The poster above me explained roughly how foil works. FOIL is your best friend in algebra. Memorize it and learn to love it =-)

Again, please be careful with terminology. We don't "turn cubic equations into quadratic equations". The process you are describing is called "factorization". We want to "factorize" $$x^3 + 5x^2 - 12x - 16$$.

You should be familiar with prime factorization: that for every integer, you can break it down into prime components.

6 = 2 * 3
12 = 2 * 2 * 3
121 = 11 * 11
17 = 17

Each set of numbers on the right hand side is a prime number. In certain cases (namely, for prime numbers such as 17), there is no way to break the number down further.

For polynomials, we can do something very similar:

(x^2 +2x + 1) = (x + 1)(x + 1)
(x^2 - 1) = (x + 1)(x - 1)
(x^2 + 1) = (x^2 + 1)

Note that the first two can be factorized into a pair of polynomials. The last one cannot, and is something very much like a prime number.

For many problems, you might be able to factor by trial and error. Make a guess what the factors might be, and use FOIL to see if you're right. Doing this got me a B in highschool algebra ;-)

There is a general technique called synthetic division. It's basically long division for polynomials. I never learned it in high school, but I really wish I did now!

I'm not sure one this one either. Go in during your teacher's office hours.

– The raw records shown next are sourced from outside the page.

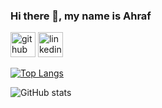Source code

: ### Hi there 👋, my name is Ahraf





[<img src='https://cdn.jsdelivr.net/npm/simple-icons@3.0.1/icons/github.svg' alt='github' height='40'>](https://github.com/ashraf56)  [<img src='https://cdn.jsdelivr.net/npm/simple-icons@3.0.1/icons/linkedin.svg' alt='linkedin' height='40'>](https://www.linkedin.com/in/https://www.linkedin.com/in/ashraful-fahim//)  

[![Top Langs](https://github-readme-stats.vercel.app/api/top-langs/?username=ashraf56)](https://github.com/anuraghazra/github-readme-stats)

![GitHub stats](https://github-readme-stats.vercel.app/api?username=ashraf56&show_icons=true)  

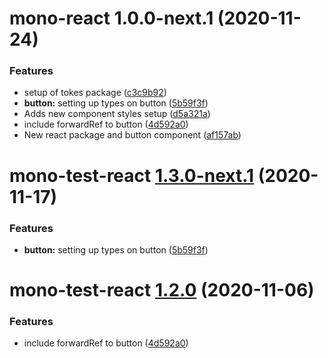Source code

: # mono-react 1.0.0-next.1 (2020-11-24)

### Features

- setup of tokes package ([c3c9b92](https://github.com/richmccartney/mono-test/commit/c3c9b92e01be801df552cfc3da651375e22e7587))
- **button:** setting up types on button ([5b59f3f](https://github.com/richmccartney/mono-test/commit/5b59f3fe41aaffa8e80ece799bf07bee9acae2f2))
- Adds new component styles setup ([d5a321a](https://github.com/richmccartney/mono-test/commit/d5a321aa4ddd3d04e33e0a0526193cfcafb6fb9b))
- include forwardRef to button ([4d592a0](https://github.com/richmccartney/mono-test/commit/4d592a002836c766abd84d4d394cbe6f18092fea))
- New react package and button component ([af157ab](https://github.com/richmccartney/mono-test/commit/af157abbea505c7b948c32195f638eb12a9a7d65))

# mono-test-react [1.3.0-next.1](https://github.com/richmccartney/mono-test/compare/mono-test-react@1.2.0...mono-test-react@1.3.0-next.1) (2020-11-17)

### Features

- **button:** setting up types on button ([5b59f3f](https://github.com/richmccartney/mono-test/commit/5b59f3fe41aaffa8e80ece799bf07bee9acae2f2))

# mono-test-react [1.2.0](https://github.com/richmccartney/mono-test/compare/mono-test-react@1.1.0...mono-test-react@1.2.0) (2020-11-06)

### Features

- include forwardRef to button ([4d592a0](https://github.com/richmccartney/mono-test/commit/4d592a002836c766abd84d4d394cbe6f18092fea))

It's worded a little ambiguously.

Good luck!

7. Sep 29, 2008

drdizzard

For problems two and three there is a hint in what you are dividing the cubic equation by to help you factor it.

x^3+5x^2-12x-16/x+1

x+1 can be factored out of the denominator

(x+1)(ax^2+bx+c)/(x+1)

x+1 cancels out and you are left with just the quadratic to solve.

Whenever you are dividing one ploynomial by another first try to factor the polynomial that is in the denominator out of the numerator, this will save you the hassle of having to try and divide two polynomials. Keep in mind it won't work out everytime like it did in this one, so don't always expect it. Just try it first everytime to see.